This entry was posted on 4/24/2008 4:29 PM and is filed under uncategorized.
Did you had time to watch Century Fox latest CGI
extravaganza? Hint: it’s about jumping elephants, specks and…one of the best
covert religious metaphors ever displayed on the big screen. Sure you know what
I am talking about: Dr. Seuss’s Horton Hears a Who. Though some are already
eager to narrow the movie’s scope with an anti-abortion based message –after the movieline ‘a person is a person no
matter how small it is- if you take a closer look, the underlying movie plot is
as a perfect methafor about world religions as is a china pottery from Xing’s
Dinasty.
At first sight, the film seems oriented to children –and
actually it is- but if wathced by a broader audience, the underlying movie
telltale comparison with a religious convergence seems inescapable.

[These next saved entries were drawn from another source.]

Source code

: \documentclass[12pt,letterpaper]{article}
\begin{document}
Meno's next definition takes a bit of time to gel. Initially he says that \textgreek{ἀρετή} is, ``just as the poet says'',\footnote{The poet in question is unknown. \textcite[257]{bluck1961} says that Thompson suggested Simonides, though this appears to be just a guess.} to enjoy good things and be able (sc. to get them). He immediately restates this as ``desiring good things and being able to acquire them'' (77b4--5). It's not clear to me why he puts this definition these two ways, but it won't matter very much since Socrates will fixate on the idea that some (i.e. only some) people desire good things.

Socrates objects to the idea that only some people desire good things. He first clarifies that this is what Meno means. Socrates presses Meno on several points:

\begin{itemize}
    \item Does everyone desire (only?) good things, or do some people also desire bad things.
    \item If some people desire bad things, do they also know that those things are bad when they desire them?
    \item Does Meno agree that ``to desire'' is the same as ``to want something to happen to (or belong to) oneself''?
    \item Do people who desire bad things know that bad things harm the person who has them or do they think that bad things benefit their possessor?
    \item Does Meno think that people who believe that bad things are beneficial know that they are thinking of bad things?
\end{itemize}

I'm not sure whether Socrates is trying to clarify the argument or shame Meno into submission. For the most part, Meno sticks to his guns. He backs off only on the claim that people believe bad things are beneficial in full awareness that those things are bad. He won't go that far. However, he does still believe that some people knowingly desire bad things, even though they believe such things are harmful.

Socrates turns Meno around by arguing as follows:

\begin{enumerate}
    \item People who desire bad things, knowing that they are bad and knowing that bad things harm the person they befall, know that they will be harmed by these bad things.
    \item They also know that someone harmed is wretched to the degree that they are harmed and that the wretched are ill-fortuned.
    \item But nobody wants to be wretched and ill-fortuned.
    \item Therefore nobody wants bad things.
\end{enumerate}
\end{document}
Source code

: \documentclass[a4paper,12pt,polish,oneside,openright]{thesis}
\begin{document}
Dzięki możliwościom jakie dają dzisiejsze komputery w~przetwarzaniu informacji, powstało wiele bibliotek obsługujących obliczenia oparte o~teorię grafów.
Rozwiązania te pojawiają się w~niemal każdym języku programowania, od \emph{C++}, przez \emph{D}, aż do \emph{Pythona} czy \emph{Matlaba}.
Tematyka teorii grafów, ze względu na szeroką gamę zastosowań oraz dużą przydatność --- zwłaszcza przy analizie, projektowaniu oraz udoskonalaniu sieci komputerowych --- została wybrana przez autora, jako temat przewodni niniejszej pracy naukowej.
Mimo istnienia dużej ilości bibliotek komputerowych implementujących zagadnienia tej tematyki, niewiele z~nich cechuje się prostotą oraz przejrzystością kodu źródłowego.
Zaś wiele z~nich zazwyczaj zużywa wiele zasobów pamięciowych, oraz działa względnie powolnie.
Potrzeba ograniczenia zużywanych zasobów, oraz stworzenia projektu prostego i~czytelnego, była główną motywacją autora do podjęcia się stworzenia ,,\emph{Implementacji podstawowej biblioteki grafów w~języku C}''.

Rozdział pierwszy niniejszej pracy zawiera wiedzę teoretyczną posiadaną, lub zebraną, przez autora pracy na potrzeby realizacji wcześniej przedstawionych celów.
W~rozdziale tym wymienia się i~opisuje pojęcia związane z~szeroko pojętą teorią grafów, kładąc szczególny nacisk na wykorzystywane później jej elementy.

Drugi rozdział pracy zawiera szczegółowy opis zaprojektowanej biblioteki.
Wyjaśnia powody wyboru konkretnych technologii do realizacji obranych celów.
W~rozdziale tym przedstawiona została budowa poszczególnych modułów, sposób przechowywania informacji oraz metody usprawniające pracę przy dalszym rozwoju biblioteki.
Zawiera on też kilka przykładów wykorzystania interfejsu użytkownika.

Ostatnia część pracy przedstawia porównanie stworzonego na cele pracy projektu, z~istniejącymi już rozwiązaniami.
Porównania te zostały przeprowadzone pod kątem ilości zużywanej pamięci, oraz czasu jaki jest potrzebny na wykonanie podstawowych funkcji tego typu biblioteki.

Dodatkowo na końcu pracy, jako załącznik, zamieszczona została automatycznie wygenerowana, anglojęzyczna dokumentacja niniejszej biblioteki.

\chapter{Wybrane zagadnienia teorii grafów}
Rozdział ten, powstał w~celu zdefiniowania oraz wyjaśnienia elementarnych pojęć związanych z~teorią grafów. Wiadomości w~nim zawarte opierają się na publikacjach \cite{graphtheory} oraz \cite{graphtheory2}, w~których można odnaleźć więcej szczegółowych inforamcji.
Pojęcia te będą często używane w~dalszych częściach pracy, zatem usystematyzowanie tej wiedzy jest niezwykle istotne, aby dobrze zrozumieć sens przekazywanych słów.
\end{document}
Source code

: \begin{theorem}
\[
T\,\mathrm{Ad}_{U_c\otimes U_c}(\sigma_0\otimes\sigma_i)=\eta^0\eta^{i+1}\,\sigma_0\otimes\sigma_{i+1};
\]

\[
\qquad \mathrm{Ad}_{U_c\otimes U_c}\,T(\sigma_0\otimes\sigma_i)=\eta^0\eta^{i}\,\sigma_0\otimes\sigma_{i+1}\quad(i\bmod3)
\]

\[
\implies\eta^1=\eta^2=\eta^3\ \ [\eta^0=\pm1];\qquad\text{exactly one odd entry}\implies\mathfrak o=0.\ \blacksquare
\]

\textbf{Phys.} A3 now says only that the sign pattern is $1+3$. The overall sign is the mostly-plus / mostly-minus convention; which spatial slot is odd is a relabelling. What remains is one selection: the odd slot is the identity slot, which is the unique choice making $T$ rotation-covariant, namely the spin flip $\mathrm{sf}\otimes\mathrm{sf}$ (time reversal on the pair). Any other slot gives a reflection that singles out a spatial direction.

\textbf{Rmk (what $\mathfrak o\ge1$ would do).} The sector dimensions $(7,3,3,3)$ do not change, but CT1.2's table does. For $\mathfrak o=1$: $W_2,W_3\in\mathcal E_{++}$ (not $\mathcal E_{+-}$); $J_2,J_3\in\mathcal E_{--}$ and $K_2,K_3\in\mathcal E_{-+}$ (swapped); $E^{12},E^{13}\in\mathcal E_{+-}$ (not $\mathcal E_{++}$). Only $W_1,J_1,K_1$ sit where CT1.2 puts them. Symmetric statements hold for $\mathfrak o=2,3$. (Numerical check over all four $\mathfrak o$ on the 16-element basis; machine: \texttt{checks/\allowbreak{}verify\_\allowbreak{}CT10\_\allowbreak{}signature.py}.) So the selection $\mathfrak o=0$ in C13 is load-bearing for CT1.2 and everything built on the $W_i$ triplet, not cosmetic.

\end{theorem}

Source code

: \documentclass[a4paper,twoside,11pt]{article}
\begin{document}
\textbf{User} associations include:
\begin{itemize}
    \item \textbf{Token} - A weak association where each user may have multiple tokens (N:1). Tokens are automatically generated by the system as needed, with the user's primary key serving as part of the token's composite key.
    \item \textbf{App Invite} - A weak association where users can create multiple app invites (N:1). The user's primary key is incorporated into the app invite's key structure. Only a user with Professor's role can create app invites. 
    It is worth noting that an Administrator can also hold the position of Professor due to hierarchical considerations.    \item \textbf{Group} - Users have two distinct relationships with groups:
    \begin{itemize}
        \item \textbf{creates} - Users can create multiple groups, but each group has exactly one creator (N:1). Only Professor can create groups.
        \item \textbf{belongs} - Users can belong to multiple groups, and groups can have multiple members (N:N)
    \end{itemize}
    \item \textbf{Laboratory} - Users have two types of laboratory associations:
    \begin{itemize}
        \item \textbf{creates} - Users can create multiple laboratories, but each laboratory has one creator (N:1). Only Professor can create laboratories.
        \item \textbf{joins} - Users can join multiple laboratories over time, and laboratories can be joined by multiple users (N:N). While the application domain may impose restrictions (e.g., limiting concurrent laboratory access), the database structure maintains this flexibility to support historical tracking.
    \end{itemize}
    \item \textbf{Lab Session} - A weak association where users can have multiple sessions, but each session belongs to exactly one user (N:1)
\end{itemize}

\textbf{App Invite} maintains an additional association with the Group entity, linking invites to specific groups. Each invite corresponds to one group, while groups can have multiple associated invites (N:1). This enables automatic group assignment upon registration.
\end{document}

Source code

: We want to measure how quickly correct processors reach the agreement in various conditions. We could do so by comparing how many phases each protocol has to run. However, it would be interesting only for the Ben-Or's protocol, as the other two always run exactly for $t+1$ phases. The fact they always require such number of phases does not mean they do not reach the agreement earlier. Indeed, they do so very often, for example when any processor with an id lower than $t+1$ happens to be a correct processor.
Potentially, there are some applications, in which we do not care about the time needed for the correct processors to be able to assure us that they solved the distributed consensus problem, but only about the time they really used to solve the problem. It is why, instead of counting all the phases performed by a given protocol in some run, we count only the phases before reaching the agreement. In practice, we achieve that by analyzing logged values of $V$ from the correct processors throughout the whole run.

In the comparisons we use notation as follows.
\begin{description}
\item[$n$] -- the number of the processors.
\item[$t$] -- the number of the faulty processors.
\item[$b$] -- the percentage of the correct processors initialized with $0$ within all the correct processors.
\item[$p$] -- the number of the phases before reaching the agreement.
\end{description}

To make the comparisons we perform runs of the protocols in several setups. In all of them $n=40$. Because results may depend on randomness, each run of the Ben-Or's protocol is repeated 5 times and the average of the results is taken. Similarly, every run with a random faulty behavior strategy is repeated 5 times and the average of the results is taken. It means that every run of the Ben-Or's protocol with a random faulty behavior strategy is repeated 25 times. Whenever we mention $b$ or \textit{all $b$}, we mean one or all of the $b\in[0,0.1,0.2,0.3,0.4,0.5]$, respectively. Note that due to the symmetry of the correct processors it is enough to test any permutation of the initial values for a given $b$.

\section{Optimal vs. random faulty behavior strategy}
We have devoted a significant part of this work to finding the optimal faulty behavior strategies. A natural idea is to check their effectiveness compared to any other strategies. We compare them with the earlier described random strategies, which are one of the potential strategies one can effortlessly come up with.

Think about it. For Christians, Whosville’s mayor is clearly
Christ while Horton is God. For buddhists, Whoville’s mayor could perfectly be
Buddha, while Horton could be Nirvana. Even the cloverfield scene, where Horton
searches desperately his speck-associated clover is a bona fide graphic imagery
of what for buddhists represents searching for Nirvana: akin searching a needle
in an ocean!
Do you still need more benchmarks? Tell me, what’s the main
problem with religions? That’s something Horton Hears a Who seems to address
cleverly: the communication. How to prove to ordinary people you found ‘God’
when only you are the one who can hear his voice? At the same level, how can
the Mayor prove to Whosville citizens he found the “truth”? “It’s an elephant
in the sky” he proclaims, like when religious prophets deliver us with
statements that are difficult to fathom, defying rationality.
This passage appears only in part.